U.S. West Texas Intermediate (WTI) crude futures leapt 60 cents, or 0.9%, to $66.29 a barrel at 0130 GMT, after climbing to $66.45, its highest since March 8.
Brent crude futures jumped 58 cents, or 0.8%, to $69.46 barrel after touching a more than seven-week high of $69.64.
Both benchmark contracts rose nearly 2% on Tuesday ahead of data from the American Petroleum Institute industry group.
API figures showed crude stocks fell by 7.7 million barrels in the week ended April 30, according to two market sources. That was more than triple the drawdown expected by analysts polled by Reuters.
“This should provide some further immediate upside momentum for the market,” ING Economics analysts said in a note.
Traders are awaiting data from the U.S. Energy Information Administration due at 10:30 a.m. EDT (1430 GMT) on Wednesday to see if official data shows such a large drawdown.
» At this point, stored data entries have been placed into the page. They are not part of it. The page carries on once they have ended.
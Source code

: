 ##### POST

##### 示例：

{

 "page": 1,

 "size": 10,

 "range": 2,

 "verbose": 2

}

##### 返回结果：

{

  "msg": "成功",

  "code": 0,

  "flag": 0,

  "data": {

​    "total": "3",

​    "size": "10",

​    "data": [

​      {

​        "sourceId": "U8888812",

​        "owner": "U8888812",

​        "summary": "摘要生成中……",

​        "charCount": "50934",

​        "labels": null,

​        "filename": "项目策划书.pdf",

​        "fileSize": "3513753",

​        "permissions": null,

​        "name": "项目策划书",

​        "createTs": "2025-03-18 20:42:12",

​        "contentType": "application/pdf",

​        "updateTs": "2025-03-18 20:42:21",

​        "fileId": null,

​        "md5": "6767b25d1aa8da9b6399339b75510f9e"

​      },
“If confirmed by the EIA, that would mark the largest weekly fall in the official data since late January,” Commonwealth Bank analyst Vivek Dhar said in a note.
The rise in oil prices to nearly two-month highs has been supported by COVID-19 vaccine rollouts in the United States and Europe paving the way for pandemic lockdowns to be lifted and air travel to pick up.
So far that has more than offset a drop in fuel demand in India, which is battling a surge in infections.
“However, if we were to eventually see a national lockdown imposed, this would likely hit sentiment,” ING analysts said of the situation in India.